Note for some (A, P) pairs, it is possible that n₁ = n₂ which results in h = 0, that is, moving parent A to ‘Suggests’ of P won’t reduce the number of P’s strong dependencies. It mostly occurs when a second parent, denoted as B, also depends on A (directly or indirectly). Thus, only moving A to ‘Suggests’ of P won’t affect that A is still imported as a strong dependency by B. For example, the package GenomicRanges is a parent of the package bsseq where GenomicRanges is a general-purpose package for dealing with genomic intervals. bsseq has a second parent package BSgenome that also depends on GenomicRanges. Thus, moving GenomicRanges to ‘Suggests’ of bsseq won’t change the number of strong dependencies for bsseq because BSgenome still imports it. As a result, GenomicRanges contribute zero heaviness on bsseq as its parent.

3 Results

The result of a dependency heaviness analysis is represented as a customized heatmap. Figure 1 demonstrates the dependency heatmap for the package ComplexHeatmap. ComplexHeatmap’s strong and weak parents are rows split by their dependency relations, that is, ‘Depends’, ‘Imports’ or ‘Suggests’. The dependency packages imported by each parent are columns and they are split into two groups: base packages and other packages. The red, dark green and blue cells correspond to dependency packages that each parent requires. The total of all strong dependencies required for ComplexHeatmap are marked by purple lines on both rows and columns. On the right side of the dependency heatmap, there are three additional bar plot annotations. The first bar plot annotation illustrates the numbers of functions or classes imported from parents, which are parsed from ComplexHeatmap’s NAMESPACE file. In general, the bar plot can distinguish the following different scenarios of imports from a parent to a child package: (i) The whole namespace is imported. (ii) A limited number of functions are imported. (iii) A limited number of S4 methods/classes is imported (e.g. in package biovizBase). (iv) The whole namespace excluding a limited number of functions is imported (e.g. in package dplyr). (v) No function is imported but the parent still has an ‘Imports’ relation to the child package (e.g. in package ggplot2). The second bar plot annotation illustrates the number of required packages for each strong or weak parent, which is simply the number of hits on the corresponding row. The third bar plot annotation illustrates the heaviness of each strong or weak parent package on ComplexHeatmap, which is the number of required packages uniquely imported by the parent while not by all other strong parents.

Fig. 1. — Dependency heaviness analysis of the package *ComplexHeatmap*. The interpretation of the plot can be found in the main text

As illustrated in Figure 1, ComplexHeatmap has 30 strong dependency packages, while if including dependencies from all weak parents as well, the number will dramatically increase to 122 (more than four times more). Since we are also the developers of ComplexHeatmap, during the development, we moved some heavy parents, which only provide enhanced functionalities for ComplexHeatmap but are not expected to be frequently used, to ‘Suggests’, such as the package dendextend (contributing a heaviness of 32) which is only used for coloring dendrogram branches, and the package gridtext (contributing a heaviness of 14) which is only used for customizing text formats in heatmaps. These two packages are only required when the corresponding functionalities are used.

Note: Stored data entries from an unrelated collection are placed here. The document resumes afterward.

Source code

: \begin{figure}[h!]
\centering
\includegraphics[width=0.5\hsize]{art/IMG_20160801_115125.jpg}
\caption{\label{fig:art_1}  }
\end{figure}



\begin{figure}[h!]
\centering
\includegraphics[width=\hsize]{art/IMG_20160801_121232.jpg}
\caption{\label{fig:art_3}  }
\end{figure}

The dependency heatmap gives hints for reducing dependency complexity of a package. Generally speaking, if a parent has a high heaviness compared with other parents, an optimization might be considered, especially if only a few functions are imported from that parent. In Supplementary File S1 which contains dependency heaviness analysis for the package mapStats, an extremely heavy parent Hmisc can be observed where Hmisc has a heaviness of 49 which is almost 60% of the total number of required packages of mapStats. If moving Hmisc to ‘Suggests’ of mapStats, the number of strong dependencies can be reduced from 83 to 34. The first bar plot annotation shows there is only one function imported from Hmisc. A deep inspection into the source code of mapStats reveals that a function capitalize() from Hmisc is only imported to mapStats. capitalize() is a simple function that only capitalizes the first letter of a string. The 49 additional dependencies imported from Hmisc can be avoided by simply reimplementing a function capitalize() by the developer’s own.

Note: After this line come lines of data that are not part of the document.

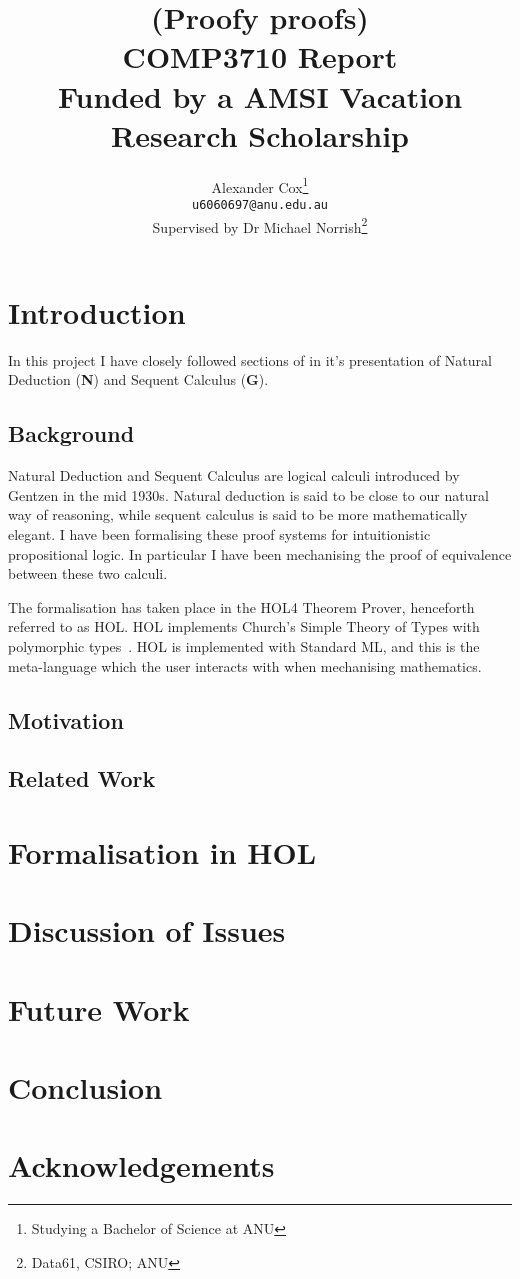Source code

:\documentclass[a4paper]{article}
\title{(Proofy proofs)\\
  \normalsize{} COMP3710 Report\\
  Funded by a AMSI Vacation Research Scholarship}
\author{Alexander Cox\thanks{Studying a Bachelor of Science at ANU}\\
      \small\texttt{u6060697@anu.edu.au}\\
      \normalsize{}Supervised by Dr Michael Norrish\thanks{Data61, CSIRO; ANU}}
\newcommand{\N}{\textbf{N}}
\newcommand{\G}{\textbf{G}}
\theoremstyle{definition}
\theoremstyle{remark}
\begin{document}
\maketitle

\begin{abstract}
\end{abstract}

\section{Introduction}
In this project I have closely followed sections of \textcite{bpt} in it's presentation of Natural Deduction (\N) and Sequent Calculus (\G).
\subsection{Background}
Natural Deduction and Sequent Calculus are logical calculi introduced by Gentzen in the mid 1930s. Natural deduction is said to be close to our natural way of reasoning, while sequent calculus is said to be more mathematically elegant. I have been formalising these proof systems for intuitionistic propositional logic. In particular I have been mechanising the proof of equivalence between these two calculi.

The formalisation has taken place in the HOL4 Theorem Prover, henceforth referred to as HOL. HOL implements Church's Simple Theory of Types with polymorphic types~\autocite{HOLbrief}. HOL is implemented with Standard ML, and this is the meta-language which the user interacts with when mechanising mathematics.

\subsection{Motivation}

\subsection{Related Work}
\section{Formalisation in HOL}
\section{Discussion of Issues} %
\section{Future Work}
\section{Conclusion}
\section*{Acknowledgements}
\printbibliography{}
\end{document}
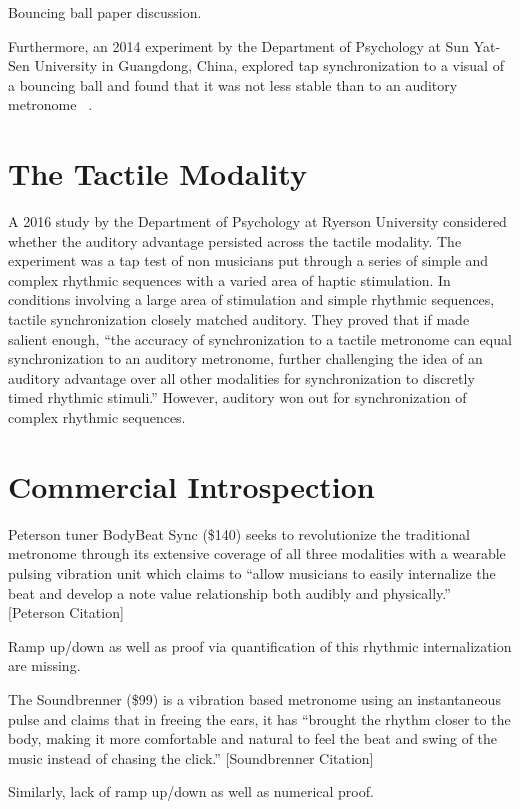 Bouncing ball paper discussion.

Furthermore, an 2014 experiment by the Department of Psychology at Sun Yat-Sen University in Guangdong, China, explored tap synchronization to a visual of a bouncing ball and found that it was not less stable than to an auditory metronome ~\cite{gan2015synchronization}.


\section{The Tactile Modality}
A 2016 study by the Department of Psychology at Ryerson University considered whether the auditory advantage persisted across the tactile modality. The experiment was a tap test of non musicians put through a series of simple and complex rhythmic sequences with a varied area of haptic stimulation. In conditions involving a large area of stimulation and simple rhythmic sequences, tactile synchronization closely matched auditory. They proved that if made salient enough, “the accuracy of synchronization to a tactile metronome can equal synchronization to an auditory metronome, further challenging the idea of an auditory advantage over all other modalities for synchronization to discretly timed rhythmic stimuli.” However, auditory won out for synchronization of complex rhythmic sequences. ~\cite{ammirante2016synchronizing}

\section{Commercial Introspection}
Peterson tuner BodyBeat Sync (\$140) seeks to revolutionize the traditional metronome through its extensive coverage of all three modalities with a wearable pulsing vibration unit which claims to “allow musicians to easily internalize the beat and develop a note value relationship both audibly and physically.” [Peterson Citation]

Ramp up/down as well as proof via quantification of this rhythmic internalization are missing.

The Soundbrenner (\$99) is a vibration based metronome using an instantaneous pulse and claims that in freeing the ears, it has “brought the rhythm closer to the body, making it more comfortable and natural to feel the beat and swing of the music instead of chasing the click.” [Soundbrenner Citation]

Similarly, lack of ramp up/down as well as numerical proof.
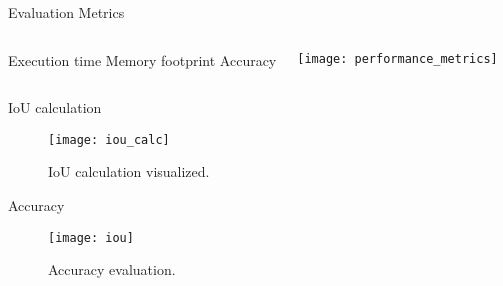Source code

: \begin{frame}[t]{Evaluation Metrics} %
    \begin{columns}[c]
            \newline
            \newline
                Execution time
            \newline
            \newline
                Memory footprint
            \newline
            \newline
                Accuracy
           
        \begin{flushright}
            \texttt{[image: performance\_metrics]}
        \end{flushright} 
    \end{columns}
\end{frame}


\begin{frame}[t]{IoU calculation} 
    \begin{figure}
           \texttt{[image: iou\_calc]}
           \caption{IoU calculation visualized. \cite{ioucalc}}
        \end{figure}
\end{frame}


\begin{frame}[t]{Accuracy} %
    \begin{figure}
        \centering
        
       \texttt{[image: iou]}
       \caption{Accuracy evaluation. \cite{IoU}}
    \end{figure}
\end{frame}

In the package pkgndep, the function pkgndep() performs dependency heaviness analysis for a specific package. Later the function plot() generates the dependency heatmap and the function dependency_report() generates an HTML report of the complete dependency analysis.

We performed heaviness analysis for all 18 638 CRAN packages and 3438 Bioconductor packages retrieved on June 8, 2022 (Supplementary File S2, also available at https://pkgndep.github.io/). We systematically analyzed the heaviness of packages on their child packages. For a package denoted as P, the mean heaviness over those children for which P is a strong parent was calculated. This metric also measures the expected number of additional dependencies brought to a package if P is added as a new strong parent. On top of the list of packages ordered by their heaviness on children (Supplementary File S3), we found there are some popular R packages for bioinformatics analysis that have very high heaviness on their child packages, such as Seurat (85, 38 children), minfi (62, 38 children), WGCNA (52, 33 children) and Gviz (43, 37 children) where the first value in the parentheses is the average heaviness on their children. Thus, packages depending on these heavy parents should be aware of the risks from the huge dependencies they bring in.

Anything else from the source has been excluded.